Every entry should be given again exactly, with nothing dropped.

Material supplied:
****************

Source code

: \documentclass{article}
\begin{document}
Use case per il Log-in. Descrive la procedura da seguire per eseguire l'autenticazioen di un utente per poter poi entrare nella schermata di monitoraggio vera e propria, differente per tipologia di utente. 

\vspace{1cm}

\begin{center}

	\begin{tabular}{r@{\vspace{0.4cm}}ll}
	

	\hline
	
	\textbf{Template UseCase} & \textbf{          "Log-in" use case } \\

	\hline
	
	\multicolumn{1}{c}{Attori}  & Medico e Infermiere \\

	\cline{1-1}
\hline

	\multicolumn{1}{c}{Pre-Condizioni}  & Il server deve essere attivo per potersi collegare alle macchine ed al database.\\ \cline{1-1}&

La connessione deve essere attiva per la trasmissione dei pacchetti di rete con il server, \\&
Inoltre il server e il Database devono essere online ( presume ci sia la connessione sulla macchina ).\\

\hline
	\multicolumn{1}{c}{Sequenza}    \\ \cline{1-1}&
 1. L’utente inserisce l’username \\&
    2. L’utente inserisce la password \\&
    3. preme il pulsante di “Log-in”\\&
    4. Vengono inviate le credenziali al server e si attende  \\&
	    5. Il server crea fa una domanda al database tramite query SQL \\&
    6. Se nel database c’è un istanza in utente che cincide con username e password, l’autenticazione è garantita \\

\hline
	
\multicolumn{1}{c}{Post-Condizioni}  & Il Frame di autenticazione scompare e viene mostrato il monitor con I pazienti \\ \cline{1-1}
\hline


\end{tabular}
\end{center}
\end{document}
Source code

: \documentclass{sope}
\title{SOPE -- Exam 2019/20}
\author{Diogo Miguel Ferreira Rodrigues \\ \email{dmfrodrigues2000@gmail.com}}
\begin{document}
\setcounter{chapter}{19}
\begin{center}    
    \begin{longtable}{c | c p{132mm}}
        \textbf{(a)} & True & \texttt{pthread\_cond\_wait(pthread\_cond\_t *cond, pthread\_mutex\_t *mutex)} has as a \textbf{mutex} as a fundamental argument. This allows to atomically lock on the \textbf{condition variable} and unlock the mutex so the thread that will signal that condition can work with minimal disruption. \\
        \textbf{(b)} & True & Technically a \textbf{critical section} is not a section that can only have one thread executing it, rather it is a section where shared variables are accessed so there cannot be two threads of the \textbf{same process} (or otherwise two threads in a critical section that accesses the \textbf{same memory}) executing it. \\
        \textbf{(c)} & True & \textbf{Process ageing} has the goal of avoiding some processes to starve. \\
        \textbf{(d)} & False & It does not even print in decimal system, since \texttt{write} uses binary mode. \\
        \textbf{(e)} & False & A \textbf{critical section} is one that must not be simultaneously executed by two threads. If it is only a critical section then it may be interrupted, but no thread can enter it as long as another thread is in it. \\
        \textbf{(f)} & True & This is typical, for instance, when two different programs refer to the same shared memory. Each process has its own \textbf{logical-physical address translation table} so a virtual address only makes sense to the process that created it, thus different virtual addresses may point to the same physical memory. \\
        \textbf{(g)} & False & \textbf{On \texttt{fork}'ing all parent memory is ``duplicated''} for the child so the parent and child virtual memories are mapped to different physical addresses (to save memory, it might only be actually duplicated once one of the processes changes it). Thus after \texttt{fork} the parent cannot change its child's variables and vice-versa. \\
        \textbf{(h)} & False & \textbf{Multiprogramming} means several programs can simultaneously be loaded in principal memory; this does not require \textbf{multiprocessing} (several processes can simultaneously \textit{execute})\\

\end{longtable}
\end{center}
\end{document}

****************

Written solution:
Source code

: \documentclass{article}
\begin{document}
Use case per il Log-in. Descrive la procedura da seguire per eseguire l'autenticazioen di un utente per poter poi entrare nella schermata di monitoraggio vera e propria, differente per tipologia di utente. 

\vspace{1cm}

\begin{center}

	\begin{tabular}{r@{\vspace{0.4cm}}ll}
	

	\hline
	
	\textbf{Template UseCase} & \textbf{          "Log-in" use case } \\

	\hline
	
	\multicolumn{1}{c}{Attori}  & Medico e Infermiere \\

	\cline{1-1}
\hline

	\multicolumn{1}{c}{Pre-Condizioni}  & Il server deve essere attivo per potersi collegare alle macchine ed al database.\\ \cline{1-1}&

La connessione deve essere attiva per la trasmissione dei pacchetti di rete con il server, \\&
Inoltre il server e il Database devono essere online ( presume ci sia la connessione sulla macchina ).\\

\hline
	\multicolumn{1}{c}{Sequenza}    \\ \cline{1-1}&
 1. L’utente inserisce l’username \\&
    2. L’utente inserisce la password \\&
    3. preme il pulsante di “Log-in”\\&
    4. Vengono inviate le credenziali al server e si attende  \\&
	    5. Il server crea fa una domanda al database tramite query SQL \\&
    6. Se nel database c’è un istanza in utente che cincide con username e password, l’autenticazione è garantita \\

\hline
	
\multicolumn{1}{c}{Post-Condizioni}  & Il Frame di autenticazione scompare e viene mostrato il monitor con I pazienti \\ \cline{1-1}
\hline


\end{tabular}
\end{center}
\end{document}
Source code

: \documentclass{sope}
\title{SOPE -- Exam 2019/20}
\author{Diogo Miguel Ferreira Rodrigues \\ \email{dmfrodrigues2000@gmail.com}}
\begin{document}
\setcounter{chapter}{19}
\begin{center}    
    \begin{longtable}{c | c p{132mm}}
        \textbf{(a)} & True & \texttt{pthread\_cond\_wait(pthread\_cond\_t *cond, pthread\_mutex\_t *mutex)} has as a \textbf{mutex} as a fundamental argument. This allows to atomically lock on the \textbf{condition variable} and unlock the mutex so the thread that will signal that condition can work with minimal disruption. \\
        \textbf{(b)} & True & Technically a \textbf{critical section} is not a section that can only have one thread executing it, rather it is a section where shared variables are accessed so there cannot be two threads of the \textbf{same process} (or otherwise two threads in a critical section that accesses the \textbf{same memory}) executing it. \\
        \textbf{(c)} & True & \textbf{Process ageing} has the goal of avoiding some processes to starve. \\
        \textbf{(d)} & False & It does not even print in decimal system, since \texttt{write} uses binary mode. \\
        \textbf{(e)} & False & A \textbf{critical section} is one that must not be simultaneously executed by two threads. If it is only a critical section then it may be interrupted, but no thread can enter it as long as another thread is in it. \\
        \textbf{(f)} & True & This is typical, for instance, when two different programs refer to the same shared memory. Each process has its own \textbf{logical-physical address translation table} so a virtual address only makes sense to the process that created it, thus different virtual addresses may point to the same physical memory. \\
        \textbf{(g)} & False & \textbf{On \texttt{fork}'ing all parent memory is ``duplicated''} for the child so the parent and child virtual memories are mapped to different physical addresses (to save memory, it might only be actually duplicated once one of the processes changes it). Thus after \texttt{fork} the parent cannot change its child's variables and vice-versa. \\
        \textbf{(h)} & False & \textbf{Multiprogramming} means several programs can simultaneously be loaded in principal memory; this does not require \textbf{multiprocessing} (several processes can simultaneously \textit{execute})\\

\end{longtable}
\end{center}
\end{document}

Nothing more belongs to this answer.